Bien sûr, les Français perçoivent parfaitement les conséquences de ce signal de faiblesse envoyé, parce qu’ils subissent concrètement les effets de l’immigration massive.

Ce tournant signe-t-il la fin des espoirs de certains Républicains qui souhaitaient jusqu’alors un accord avec Emmanuel Macron ?
Prendre Emmanuel Macron pour un président de droite relève de la niaiserie. Si, après cela, certains veulent encore rejoindre le macronisme, je leur dis que ce serait une trahison des électeurs de droite : ces derniers veulent la fermeté, pas la régularisation des clandestins ; ils veulent aussi la transmission et la célébration de nos héros à l’école, pas le “wokisme” de salon de M. Pap Ndiaye. Le progressisme néolibéral et la gauche libertaire se retrouvent sur l’immigration : pour l’un comme pour l’autre, la figure de l’immigré est celle d’un individu interchangeable, que l’on peut déplacer sans conséquences.

Cette séquence ouvre-t-elle la voie à une clarification de la droite sur son rapport au macronisme ?
C’est un dévoilement de ce qu’est le progressisme, qui n’appartient pas et n’appartiendra jamais à la droite. Il ne suffi t pas d’abolir l’ISF pour être un homme de droite. La droite, ce sont d’abord des frontières et des repères : il faut tenir les premières et transmettre les secondes. On ne peut pas le faire avec une immigration toujours plus forte.

Gérard Collomb lie son départ de Beauvau à un désaccord avec Macron sur la politique migratoire. Est-il un superbe prophète ou un responsable cynique ?
Je trouve que Gérard Collomb arrive bien tard après la bataille. Si c’était si grave, pourquoi ne l’a-t-il pas dit ? Pour le macronisme, comme pour le socialisme dont Gérard Collomb est issu, l’immigration est forcément une chance.

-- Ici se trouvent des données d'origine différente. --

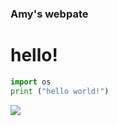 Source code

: ### Amy's webpate
# hello!

```python
import os
print ("hello world!")
```

![](https://www.thesun.co.uk/wp-content/uploads/2018/06/Hot-18.png?w=670) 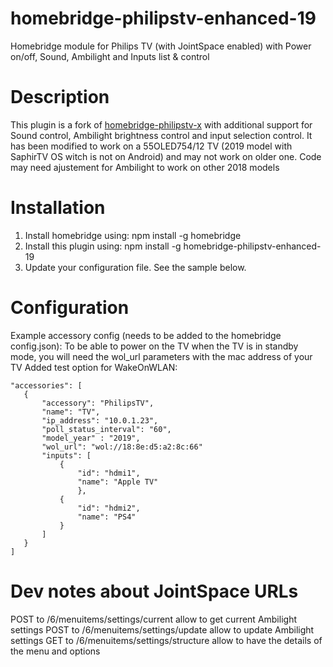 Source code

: # homebridge-philipstv-enhanced-19
Homebridge module for Philips TV (with JointSpace enabled) with Power on/off, Sound, Ambilight and Inputs list & control

# Description

This plugin is a fork of [homebridge-philipstv-x](https://www.npmjs.com/package/homebridge-philipstv-x) with additional support for Sound control, Ambilight brightness control and input selection control.
It has been modified to work on a 55OLED754/12 TV (2019 model with SaphirTV OS witch is not on Android) and may not work on older one. Code may need ajustement for Ambilight to work on other 2018 models

# Installation

1. Install homebridge using: npm install -g homebridge
2. Install this plugin using: npm install -g homebridge-philipstv-enhanced-19
3. Update your configuration file. See the sample below.

# Configuration
 
Example accessory config (needs to be added to the homebridge config.json):
To be able to power on the TV when the TV is in standby mode, you will need the wol_url parameters with the mac address of your TV
Added test option for WakeOnWLAN:

 ```
"accessories": [
    {
        "accessory": "PhilipsTV",
        "name": "TV",
        "ip_address": "10.0.1.23",
        "poll_status_interval": "60",
        "model_year" : "2019",
        "wol_url": "wol://18:8e:d5:a2:8c:66"
        "inputs": [
            {
                "id": "hdmi1",
                "name": "Apple TV"
                },
            {
                "id": "hdmi2",
                "name": "PS4"
            }
        ]
    }
]
 ```

# Dev notes about JointSpace URLs

POST to /6/menuitems/settings/current allow to get current Ambilight settings
POST to /6/menuitems/settings/update allow to update Ambilight settings
GET to /6/menuitems/settings/structure allow to have the details of the menu and options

Moi je pense que l’immigration massive est un malheur pour la France. J’avais d’ailleurs combattu sa loi asile et immigration, qui avait élargi les conditions du regroupement familial. Je dis aujourd’hui que l’immigration n’est une chance ni pour les Français ni pour les immigrés, puisque nous n’avons plus les moyens de les assimiler correctement ni même de les accueillir décemment.

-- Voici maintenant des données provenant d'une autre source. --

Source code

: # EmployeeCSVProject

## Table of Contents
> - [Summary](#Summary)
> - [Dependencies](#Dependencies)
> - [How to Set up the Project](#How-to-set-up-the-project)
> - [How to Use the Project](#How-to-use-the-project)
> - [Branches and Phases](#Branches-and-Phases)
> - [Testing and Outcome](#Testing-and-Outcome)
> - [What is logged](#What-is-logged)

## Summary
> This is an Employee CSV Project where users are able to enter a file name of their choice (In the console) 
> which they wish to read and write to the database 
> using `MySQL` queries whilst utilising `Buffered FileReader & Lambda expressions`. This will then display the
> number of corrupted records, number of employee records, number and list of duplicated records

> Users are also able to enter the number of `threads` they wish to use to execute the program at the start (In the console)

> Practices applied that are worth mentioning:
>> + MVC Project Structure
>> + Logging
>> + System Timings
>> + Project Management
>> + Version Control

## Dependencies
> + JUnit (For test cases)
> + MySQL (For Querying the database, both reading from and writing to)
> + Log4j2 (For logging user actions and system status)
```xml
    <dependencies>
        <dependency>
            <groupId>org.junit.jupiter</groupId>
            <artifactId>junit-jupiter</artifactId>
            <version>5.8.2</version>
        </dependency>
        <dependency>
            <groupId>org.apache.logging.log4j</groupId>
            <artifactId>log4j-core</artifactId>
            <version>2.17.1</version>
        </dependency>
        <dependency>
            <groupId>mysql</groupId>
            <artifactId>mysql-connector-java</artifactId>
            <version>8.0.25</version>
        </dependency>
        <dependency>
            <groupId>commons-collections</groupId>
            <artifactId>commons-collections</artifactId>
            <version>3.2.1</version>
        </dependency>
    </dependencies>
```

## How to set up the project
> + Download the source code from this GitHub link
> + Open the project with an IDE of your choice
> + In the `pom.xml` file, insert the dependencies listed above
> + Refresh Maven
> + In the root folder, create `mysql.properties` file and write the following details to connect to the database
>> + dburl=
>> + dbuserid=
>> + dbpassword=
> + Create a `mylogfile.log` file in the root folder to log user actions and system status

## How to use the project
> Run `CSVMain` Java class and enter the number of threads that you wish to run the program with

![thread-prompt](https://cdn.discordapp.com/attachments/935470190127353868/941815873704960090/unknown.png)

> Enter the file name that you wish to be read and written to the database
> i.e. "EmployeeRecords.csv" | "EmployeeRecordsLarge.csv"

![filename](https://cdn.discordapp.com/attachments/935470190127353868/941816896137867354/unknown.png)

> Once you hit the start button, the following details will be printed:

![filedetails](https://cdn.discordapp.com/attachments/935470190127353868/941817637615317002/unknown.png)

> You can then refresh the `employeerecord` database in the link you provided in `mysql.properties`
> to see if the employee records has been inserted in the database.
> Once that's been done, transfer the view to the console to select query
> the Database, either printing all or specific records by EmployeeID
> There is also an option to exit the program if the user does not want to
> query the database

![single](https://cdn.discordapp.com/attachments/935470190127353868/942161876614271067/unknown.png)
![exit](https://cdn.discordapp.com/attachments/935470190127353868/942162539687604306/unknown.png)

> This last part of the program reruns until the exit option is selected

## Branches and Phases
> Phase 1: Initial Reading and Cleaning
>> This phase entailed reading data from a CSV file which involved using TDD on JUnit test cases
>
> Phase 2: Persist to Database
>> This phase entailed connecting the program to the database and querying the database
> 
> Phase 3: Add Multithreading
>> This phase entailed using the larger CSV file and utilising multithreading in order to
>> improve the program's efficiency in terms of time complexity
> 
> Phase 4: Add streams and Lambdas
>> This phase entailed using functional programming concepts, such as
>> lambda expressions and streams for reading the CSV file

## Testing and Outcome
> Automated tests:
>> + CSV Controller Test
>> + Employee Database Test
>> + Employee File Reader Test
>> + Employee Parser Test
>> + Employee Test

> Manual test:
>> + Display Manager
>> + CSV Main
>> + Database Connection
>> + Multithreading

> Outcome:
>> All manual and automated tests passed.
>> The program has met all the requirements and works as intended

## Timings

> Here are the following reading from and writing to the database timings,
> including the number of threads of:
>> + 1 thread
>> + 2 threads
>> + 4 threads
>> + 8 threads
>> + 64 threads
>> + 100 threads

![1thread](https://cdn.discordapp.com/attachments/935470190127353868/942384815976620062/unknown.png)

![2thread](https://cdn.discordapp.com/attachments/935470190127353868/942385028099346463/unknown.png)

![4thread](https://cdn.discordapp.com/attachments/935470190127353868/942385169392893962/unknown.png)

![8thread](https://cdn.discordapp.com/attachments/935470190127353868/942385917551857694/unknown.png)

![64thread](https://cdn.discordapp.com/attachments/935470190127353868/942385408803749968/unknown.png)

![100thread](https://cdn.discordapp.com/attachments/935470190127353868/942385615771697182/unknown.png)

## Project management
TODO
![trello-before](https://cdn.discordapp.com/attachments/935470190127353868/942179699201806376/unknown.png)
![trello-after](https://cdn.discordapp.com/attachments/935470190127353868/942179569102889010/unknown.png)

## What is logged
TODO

Le chef de la diplomatie européenne, Josep Borrell, vient d’acter que notre déficit démographique sera pallié par l’immigration et valide ainsi implicitement la notion pourtant contestée de “grand remplacement”. Pouvons-nous lutter contre ce progressisme néolibéral qui est aujourd’hui à la tête de l’Union européenne ?
On a tous oublié les propos de Jean-Paul Delevoye, en 2019, qui affirmait que s’il n’y avait pas de réforme des retraites, il faudrait faire venir 50 millions d’immigrés en Europe. Cinquante millions ! Je ne veux pas me perdre dans des débats sémantiques autour du “grand remplacement”. Mais l’immigration de peuplement est une réalité. Comment pourrait-il en être autrement ? De tous les pays d’Europe, la France est celui qui offre le plus d’avantages en matière de soins pour les clandestins, de regroupement familial, d’aides sociales et d’acquisition de la nationalité pour les immigrés. Il faut supprimer les pompes aspirantes.

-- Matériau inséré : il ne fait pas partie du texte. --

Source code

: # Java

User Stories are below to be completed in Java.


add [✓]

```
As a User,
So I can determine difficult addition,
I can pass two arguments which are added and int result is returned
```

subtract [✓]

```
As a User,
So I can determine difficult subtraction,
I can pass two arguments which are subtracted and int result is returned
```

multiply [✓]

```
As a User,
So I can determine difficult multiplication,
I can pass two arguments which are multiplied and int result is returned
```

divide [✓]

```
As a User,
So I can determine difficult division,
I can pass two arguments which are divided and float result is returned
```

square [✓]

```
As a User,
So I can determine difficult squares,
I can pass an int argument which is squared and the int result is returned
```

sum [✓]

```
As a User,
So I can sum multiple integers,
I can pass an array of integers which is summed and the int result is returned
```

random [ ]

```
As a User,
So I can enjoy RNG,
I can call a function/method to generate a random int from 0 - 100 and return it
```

​Vous avez émis de nombreuses propositions sur le sujet mais aucune de vos mesures ne marque véritablement sur l’immigration… Doit-on carrément réinterroger notre État de droit ?
Une certaine conception de l’État de droit, oui. Cela ne sert à rien de promettre l’avion aux délinquants étrangers si, en réalité, ce sont les juges européens qui sont dans la cabine de pilotage. Si la Cour européenne des droits de l’homme (CEDH) continue de mettre en danger les Français, alors, je le dis, la France devra renégocier les conditions de sa présence ou se mettre en retrait de la CEDH, mais aussi inscrire dans la Constitution que désormais, dès que nos intérêts vitaux sont en jeu, le dernier mot revient à la loi française, pas aux juges. Nous avons méthodiquement organisé notre impuissance.
Nous nous sommes dessaisis des moyens juridiques qui permettent de contrôler l’immigration, au profit de la jurisprudence de cours suprêmes. Sur le texte séparatisme, j’avais porté un amendement pour retirer le titre de séjour aux étrangers qui ne respectent pas les principes républicains : cet amendement voté par le Parlement a été censuré par le Conseil constitutionnel, qui a considéré que les principes républicains, c’était trop flou… Il faut reconstruire la souveraineté juridique de l’État en s’appuyant sur la force de la souveraineté populaire : je propose un référendum sur l’immigration. Il faut soumettre au jugement des Français ces mesures de bon sens que je porte, comme celle-ci : inscrivons dans nos lois que tout étranger arrivé illégalement en France ne sera jamais régularisé, qu’il travaille ou non. Nous devons rétablir le délit de séjour illégal supprimé sous François Hollande et la double peine supprimée pendant le quinquennat de Nicolas Sarkozy : tout étranger commettant un crime ou un délit doit être expulsé. S’agissant des “mineurs” étrangers, je suis partisan de la présomption de majorité : dès lors qu’ils refusent de se soumettre à des tests osseux, ils doivent être considérés comme majeurs et donc être expulsés.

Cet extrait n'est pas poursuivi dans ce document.